Several system challenges are being addressed.
In the NATED, some candidates are missed by an automated batch certification process. Some full certificates for candidates qualifying in multiple examinations cycles are not being combined. Processing steps of exam cycles are not being executed or being executed out of sequence. The process almost has to be done manually and because of the massiveness of the system, candidates are sometimes missed.
Examinations irregularities (such as the possible leakage of exam questions) need further investigation for them to be finalised as they impact on certification. If these processes are not finalised, candidates cannot be given their results even if they qualify. Ms Singh stated that if late or partial submissions of internal assessment raw marks on the part of technical and vocation education and training (TVET) and community education and training (CET) colleges are not loaded on the system, it will not be possible to produce a result and ultimately a certificate which would indicate that the candidate has met all the requirements. There are certificates which were processed for certification by Umalusi, but are not yet printed due to non-payment of the certification fees by private colleges. A sense of these numbers and the cost implication was provided in the slides.
Ms Singh discussed further reasons for a backlogs in certification. These include systemic issues in the IT system to correctly identify eligible candidates and submit requests for certification to the quality assurer to ensure certification. There are data inconsistencies and changes. Results as approved and released have been changed when certificates were requested from the quality assurer, so the request for certification was rejected. Some candidates have incomplete results after an examination. The present IT system is unable to combine results over multiple examination periods. Outstanding marks of candidates are not recorded automatically, neither are marks that need to be changed from “absent” to a valid mark. Ms Singh pointed out that Umalusi requires evidence before accepting the change. Changes in captured marks that are not correctly applied on the IT system lead to rejection of certification requests by the quality assurer. When there are outstanding certificates for pre-requisite NC(V) levels, the system cannot issue a higher level certificate. Ms Singh said that some candidates could be certified by Umalusi, but the physical certificates are withheld (they are not printed and issued by Umalusi), due to outstanding accounts of the private colleges which candidates attended.

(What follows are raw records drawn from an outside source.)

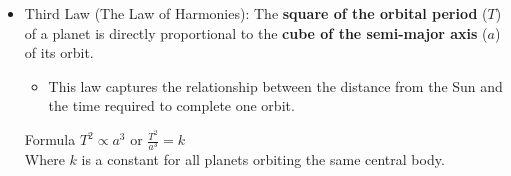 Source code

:\documentclass[t,aspectratio=169]{beamer}
\begin{document}
\begin{frame}
\begin{itemize}
\pagebreak
\item Third Law (The Law of Harmonies): The \textbf{square of the orbital period} ($T$) of a planet is directly proportional to the \textbf{cube of the semi-major axis} ($a$) of its orbit.
    \begin{itemize}
        \item This law captures the relationship between the distance from the Sun and the time required to complete one orbit.
    \end{itemize}
    \begin{exampleblock}{Formula}
        $T^2 \propto a^3$ \quad or \quad $\frac{T^2}{a^3} = k$ \\
        Where $k$ is a constant for all planets orbiting the same central body.
      \end{exampleblock}

\end{itemize}
\end{frame}

\end{document}
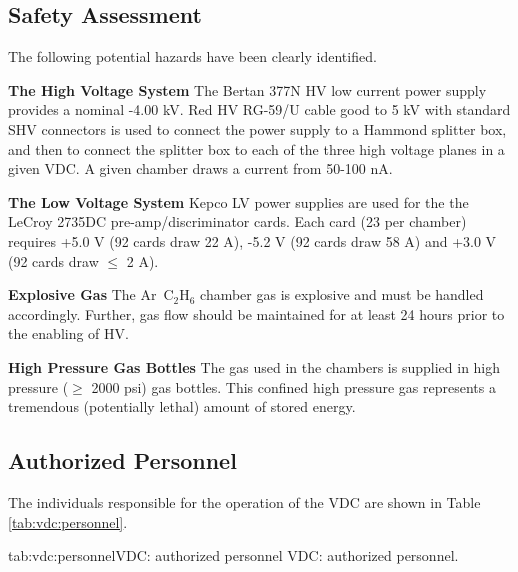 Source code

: \begin{safetyen}{5}{5}
\section{Safety Assessment}
The following potential hazards have been clearly identified.
\begin{description}
\item {\bf The High Voltage System}
The Bertan 377N HV low current power supply provides a nominal
-4.00 kV.  Red HV RG-59/U cable good to 5 kV with standard SHV
connectors is used to connect the power supply to a Hammond splitter
box, and then to connect the splitter box to each of the three high
voltage planes in a given VDC.  A given chamber draws a current
from  50-100 nA.
\item {\bf The Low Voltage System}
Kepco LV power supplies are used for the the LeCroy 2735DC
pre-amp/discriminator cards.  Each card (23 per chamber) requires
+5.0 V (92 cards draw 22 A), -5.2 V (92 cards draw 58 A) and +3.0 V
(92 cards draw $\leq$ 2 A).
\item{\bf Explosive Gas} The Ar~C$_2$H$_6$ chamber gas is explosive
and must be handled accordingly.  Further, gas flow should be maintained
for at least 24 hours prior to the enabling of HV.
\item{\bf High Pressure Gas Bottles} The gas used in the chambers
is supplied in high pressure ($\ge$ 2000 psi) gas bottles. This
confined high pressure gas represents a tremendous (potentially lethal)
amount of stored energy.
\end{description}
\end{safetyen}

\begin{safetyen}{10}{15}
\section{Authorized Personnel}
\end{safetyen}

The individuals responsible for the operation 
of the VDC are shown in Table \ref{tab:vdc:personnel}.

\begin{namestab}{tab:vdc:personnel}{VDC: authorized personnel}{%
      VDC: authorized personnel.}
  \BogdanWojtsekhowski{}
\end{namestab}


%
%
%
%
%
%
%
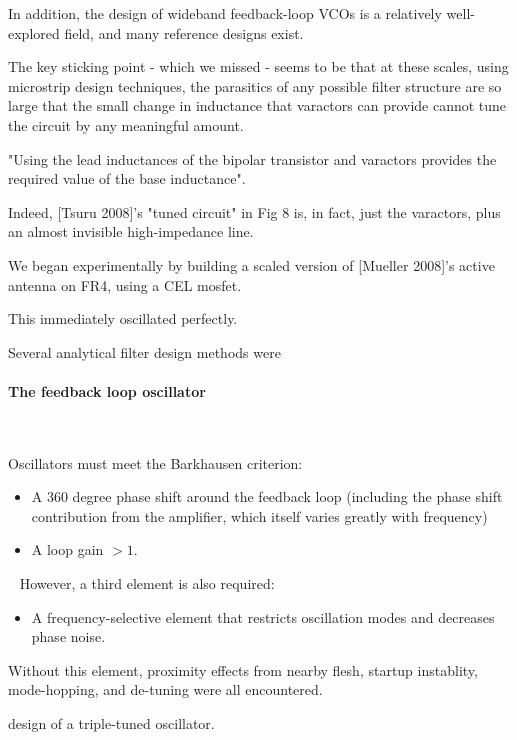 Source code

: \documentclass[fleqn,10pt]{article}
\begin{document}
\begin{multicols}{1}
In addition, the design of wideband feedback-loop VCOs is a relatively well-explored field, and many reference designs exist. 

The key sticking point - which we missed - seems to be that at these scales, using microstrip design techniques, the parasitics of any possible filter structure are so large that the small change in inductance that varactors can provide cannot tune the circuit by any meaningful amount.

"Using the lead inductances of the bipolar transistor and varactors provides the required value of the base inductance".

Indeed, [Tsuru 2008]'s "tuned circuit" in Fig 8 is, in fact, just the varactors, plus an almost invisible high-impedance line.

We began experimentally by building a scaled version of [Mueller 2008]'s active antenna on FR4, using a CEL mosfet.

This immediately oscillated perfectly.





Several analytical filter design methods were 


%
\paragraph{\textbf{The feedback loop oscillator}}\

Oscillators must meet the Barkhausen criterion:

\begin{itemize}

\item A 360 degree phase shift around the feedback loop (including the phase shift contribution from the amplifier, which itself varies greatly with frequency)
\item A loop gain $>1.$ 

\end{itemize}\
%
However, a third element is also required:
%
\begin{itemize}
\item A frequency-selective element that restricts oscillation modes and decreases phase noise.
\end{itemize}
%
Without this element, proximity effects from nearby flesh, startup instablity, mode-hopping, and de-tuning were all encountered. 



 design of a triple-tuned oscillator.



\end{multicols}
\end{document}
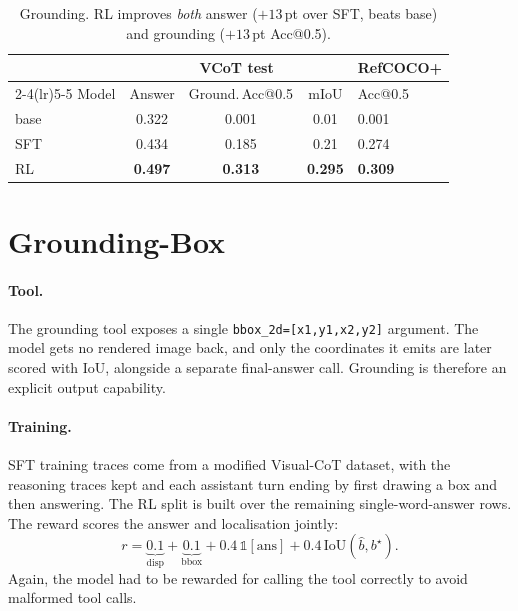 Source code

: \documentclass[10pt,twocolumn]{article}
\newcommand{\code}[1]{\texttt{\small #1}}
\begin{document}
\begin{table}[t]
\centering\small
\begin{tabular}{lcccl}
\toprule
& \multicolumn{3}{c}{VCoT test} & RefCOCO+ \\
\cmidrule(lr){2-4}\cmidrule(lr){5-5}
Model & Answer & Ground.\,Acc@0.5 & mIoU & Acc@0.5 \\
\midrule
base & 0.322 & 0.001 & 0.01 & 0.001 \\
SFT  & 0.434 & 0.185 & 0.21 & 0.274 \\
RL   & \textbf{0.497} & \textbf{0.313} & \textbf{0.295} & \textbf{0.309} \\
\bottomrule
\end{tabular}
\caption{Grounding. RL improves \emph{both} answer ($+13$\,pt over SFT, beats
base) and grounding ($+13$\,pt Acc@0.5).}
\label{tab:ground}
\end{table}

\section*{Grounding-Box}
\label{sec:ground}
\paragraph{Tool.} The grounding tool exposes a single \code{bbox\_2d=[x1,y1,x2,y2]}
argument. The model gets no
rendered image back, and only the coordinates it emits are later scored with IoU,
alongside a separate final-answer call. Grounding is therefore an explicit output
capability.

\paragraph{Training.} SFT training traces come from a modified Visual-CoT dataset, with the reasoning traces kept and each
assistant turn ending by first drawing a box and then answering. The RL split is
built over the remaining single-word-answer rows. The reward scores the answer and localisation jointly:
\[
r = \underbrace{0.1}_{\text{disp}} + \underbrace{0.1}_{\text{bbox}} + 0.4\,\mathbb{1}[\text{ans}] + 0.4\,\mathrm{IoU}(\hat b, b^{\star}).
\]
Again, the model had to be rewarded for calling the tool correctly to avoid malformed tool calls.
\end{document}
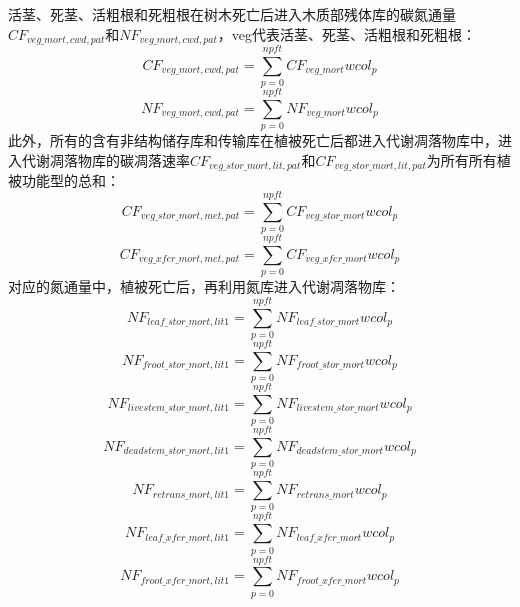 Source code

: 活茎、死茎、活粗根和死粗根在树木死亡后进入木质部残体库的碳氮通量$CF_{veg\_{mort},cwd,pat}$和$NF_{veg\_{mort},cwd,pat}$，veg代表活茎、死茎、活粗根和死粗根：
\begin{equation}
  CF_{veg\_{mort},cwd,pat}=\sum_{p=0}^{npft}{CF_{veg\_{mort}}{wcol_p}}
\end{equation}
\begin{equation}
  NF_{veg\_{mort},cwd,pat}=\sum_{p=0}^{npft}{NF_{veg\_{mort}}{wcol_p}}
\end{equation}
此外，所有的含有非结构储存库和传输库在植被死亡后都进入代谢凋落物库中，进入代谢凋落物库的碳凋落速率$CF_{veg\_{{stor}\_{mort}},lit,pat}$和$CF_{veg\_{{stor}\_{mort}},lit,pat}$为所有所有植被功能型的总和：
\begin{equation}
  CF_{veg\_{{stor}\_{mort,met,pat}}}=\sum_{p=0}^{npft}{CF_{veg\_{{stor}\_{mort}}}{wcol_p}}
\end{equation}
\begin{equation}
  CF_{veg\_{xfer\_{mort,met,pat}}}=\sum_{p=0}^{npft}{CF_{veg\_{{xfer\_{mort}}}}{wcol_p}}
\end{equation}
对应的氮通量中，植被死亡后，再利用氮库进入代谢凋落物库：
\begin{equation}
  NF_{leaf\_{{stor}\_{mort}},lit1}=\sum_{p=0}^{npft}{NF_{leaf\_{{stor}\_{mort}}}{wcol_p}}
\end{equation}
\begin{equation}
  NF_{froot\_{{stor}\_{mort}},lit1}=\sum_{p=0}^{npft}{NF_{froot\_{{stor}\_{mort}}}{wcol_p}}
\end{equation}
\begin{equation}
  NF_{livestem\_{{stor}\_{mort}},lit1}=\sum_{p=0}^{npft}{NF_{livestem\_{{stor}\_{mort}}}{wcol_p}}
\end{equation}
\begin{equation}
  NF_{deadstem\_{{stor}\_{mort}},lit1}=\sum_{p=0}^{npft}{NF_{deadstem\_{{stor}\_{mort}}}{wcol_p}}
\end{equation}
\begin{equation}
  NF_{retrans\_{mort,lit1}}=\sum_{p=0}^{npft}{NF_{retrans\_{mort}}{wcol_p}}
\end{equation}
\begin{equation}
  NF_{leaf\_{{xfer}\_{mort,lit1}}}=\sum_{p=0}^{npft}{NF_{{leaf}\_{xfer\_{mort}}}{wcol_p}}
\end{equation}
\begin{equation}
  NF_{froot\_{xfer\_{mort,lit1}}}=\sum_{p=0}^{npft}{NF_{froot\_{xfer\_{mort}}}}{wcol_p}
\end{equation}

The NC(V) certification backlog which stood at 40 175 in November 2018, had been reduced to 15 985 by 20 October 2019. To date, this number has come down close to 10 000.

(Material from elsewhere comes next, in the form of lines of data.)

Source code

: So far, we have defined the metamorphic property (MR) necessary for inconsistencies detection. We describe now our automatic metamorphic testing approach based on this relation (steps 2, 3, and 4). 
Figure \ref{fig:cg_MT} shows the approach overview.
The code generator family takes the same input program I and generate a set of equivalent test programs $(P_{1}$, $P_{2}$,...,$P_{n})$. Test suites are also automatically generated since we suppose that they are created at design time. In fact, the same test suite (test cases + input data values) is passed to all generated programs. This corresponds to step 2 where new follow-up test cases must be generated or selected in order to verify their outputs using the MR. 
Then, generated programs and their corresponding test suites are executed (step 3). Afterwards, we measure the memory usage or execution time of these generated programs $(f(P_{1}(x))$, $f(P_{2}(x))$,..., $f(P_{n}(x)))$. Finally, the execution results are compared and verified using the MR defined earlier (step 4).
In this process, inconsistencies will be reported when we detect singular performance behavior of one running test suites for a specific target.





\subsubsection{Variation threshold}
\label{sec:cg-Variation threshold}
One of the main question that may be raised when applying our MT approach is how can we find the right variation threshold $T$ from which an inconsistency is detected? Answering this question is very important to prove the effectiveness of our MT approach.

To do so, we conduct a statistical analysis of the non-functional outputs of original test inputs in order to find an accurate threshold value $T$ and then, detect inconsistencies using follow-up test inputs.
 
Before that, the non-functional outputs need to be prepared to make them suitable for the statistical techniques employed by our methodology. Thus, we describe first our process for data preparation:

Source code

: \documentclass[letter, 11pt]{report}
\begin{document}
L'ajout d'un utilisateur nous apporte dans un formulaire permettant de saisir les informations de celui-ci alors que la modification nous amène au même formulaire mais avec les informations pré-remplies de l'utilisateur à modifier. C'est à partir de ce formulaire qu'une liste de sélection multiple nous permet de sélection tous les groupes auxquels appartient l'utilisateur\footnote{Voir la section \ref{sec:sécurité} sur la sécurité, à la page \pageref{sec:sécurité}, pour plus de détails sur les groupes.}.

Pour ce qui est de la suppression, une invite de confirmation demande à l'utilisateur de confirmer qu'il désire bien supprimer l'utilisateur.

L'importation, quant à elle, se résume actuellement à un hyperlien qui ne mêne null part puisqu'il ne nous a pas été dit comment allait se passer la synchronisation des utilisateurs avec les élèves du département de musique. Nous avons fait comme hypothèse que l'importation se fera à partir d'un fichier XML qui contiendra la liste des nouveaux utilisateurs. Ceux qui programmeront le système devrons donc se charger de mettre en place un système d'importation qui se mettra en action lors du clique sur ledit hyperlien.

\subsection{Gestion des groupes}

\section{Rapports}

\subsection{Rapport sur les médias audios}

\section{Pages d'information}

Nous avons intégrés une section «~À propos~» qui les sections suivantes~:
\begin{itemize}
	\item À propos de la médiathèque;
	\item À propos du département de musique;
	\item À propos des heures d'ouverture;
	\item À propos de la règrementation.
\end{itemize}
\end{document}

The number of NATED outstanding first-issue certificates for the period 2015 to 2018 had been reduced from 20 351 to 2 198 as at 8 October 2019. This represented 0,08% of the 2.8 million candidates who wrote exams.

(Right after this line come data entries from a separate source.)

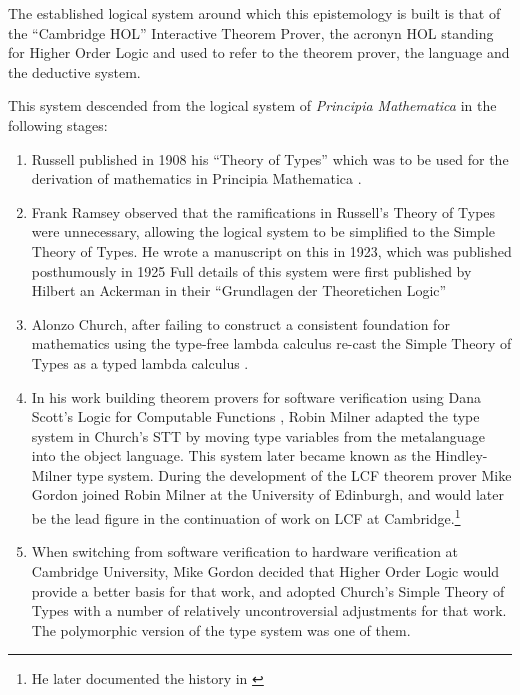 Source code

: \documentclass[10pt,titlepage]{book}
\begin{document}
The established logical system around which this epistemology is built is that of the ``Cambridge HOL'' Interactive Theorem Prover, the acronyn HOL standing for Higher Order Logic and used to refer to the theorem prover, the language and the deductive system.

This system descended from the logical system of \emph{Principia Mathematica} in the following stages:

\begin{enumerate}
\item Russell published in 1908 his ``Theory of Types'' \cite{russell1908,heijenoort67} which was to be used for the derivation of mathematics in Principia Mathematica \cite{russell1913}.
\item Frank Ramsey observed that the ramifications in Russell's Theory of Types were unnecessary, allowing the logical system to be simplified to the Simple Theory of Types.
  He wrote a manuscript on this in 1923, which was published posthumously in 1925 \cite{ramsey25,ramsey1931}
  Full details of this system were first published by Hilbert an Ackerman in their ``Grundlagen der Theoretichen Logic'' \cite{hilbert1928}
\item Alonzo Church, after failing to construct a consistent foundation for mathematics using the type-free lambda calculus re-cast the Simple Theory of Types as a typed lambda calculus \cite{churchSTT}.
\item In his work building theorem provers for software verification using Dana Scott's Logic for Computable Functions \cite{scott1993type}, Robin Milner adapted the type system in Church's STT by moving type variables from the metalanguage into the object language.
  This system later became known as the Hindley-Milner type system.
  During the development of the LCF theorem prover Mike Gordon joined Robin Milner at the University of Edinburgh, and would later be the lead figure in the continuation of work on LCF at Cambridge.\footnote{He later documented the history in \cite{gordon2000lcf}}

\item When switching from software verification to hardware verification at Cambridge University, Mike Gordon decided that Higher Order Logic would provide a better basis for that work, and adopted Church's Simple Theory of Types with a number of relatively uncontroversial adjustments for that work.
  The polymorphic version of the type system was one of them.
\end{enumerate}
\end{document}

The certification backlog for the GETC:ABET at 20 October 2019 was 43 737. These certificates were for the period 2010 to 2018. Ms Singh noted that improvements here did not seem to be significant. Ms Singh provided an explanation for these figures and referred to the capacity of the Department. She stated that the team had prioritised the reduction of the NC(V) first sitting outstanding certificates, and thereafter the NC(V) multiple sitting and NATED outstanding certificates. Since the overall NC (V) and NATED certification backlog has been reduced substantially, the team will now concentrate on the larger backlog for GETC: ABET certificates.
Ms Singh stated that in 2019, for regular candidates who have written and qualified, the Department has managed to keep abreast of issuing certificates within the 3-month period, except where irregularities appear such as a leakage of papers.
The certification backlog for the private exam centres for the NC(V) and the N4/NSC stands at 4 838 candidates. The results were successfully processed by DHET and submitted to Umalusi. These can be printed and issued to candidates after outstanding fees, totalling about R4.2 million, are paid to Umalusi by the 144 private colleges concerned.
A hundred percent certification in real time, and within three months of the exam, is the target that has been set. DHET continues to work closely and collaboratively with the management of TVET Colleges, Provincial education departments, SITA and Umalusi to improve the certification processes and eradicating the outstanding candidate certificates for TVET and CET Colleges.
Managerial, technical and manual processes have been implemented to reduce the number of outstanding certificates. These include:
- Bi-Weekly management / progress meeting: DG, DHET representatives, SITA and Umalusi.
- Weekly technical meeting between DHET and SITA officials to remove all possible barriers that are impacting on the release of certificates.
- Sourcing of outstanding certificates lists from TVET Colleges and manually processing them, by the Department’s examination officials while SITA is enhancing the IT system. The measure was put in place in the last six months to accelerate the reduction of the outstanding certificates.
Here, Ms Singh noted that TVET colleges generally react when candidates to put pressure on them to get the certificates issued, thus the national exams unit has been asking colleges to issue lists of students who would qualify so that those candidates records can be pieced together manually and the certificate can then be issued.
- Monthly Certification Task Team (CTT) meeting: To tackle candidate certification issues and challenges in processes blocking the issuing of certificates.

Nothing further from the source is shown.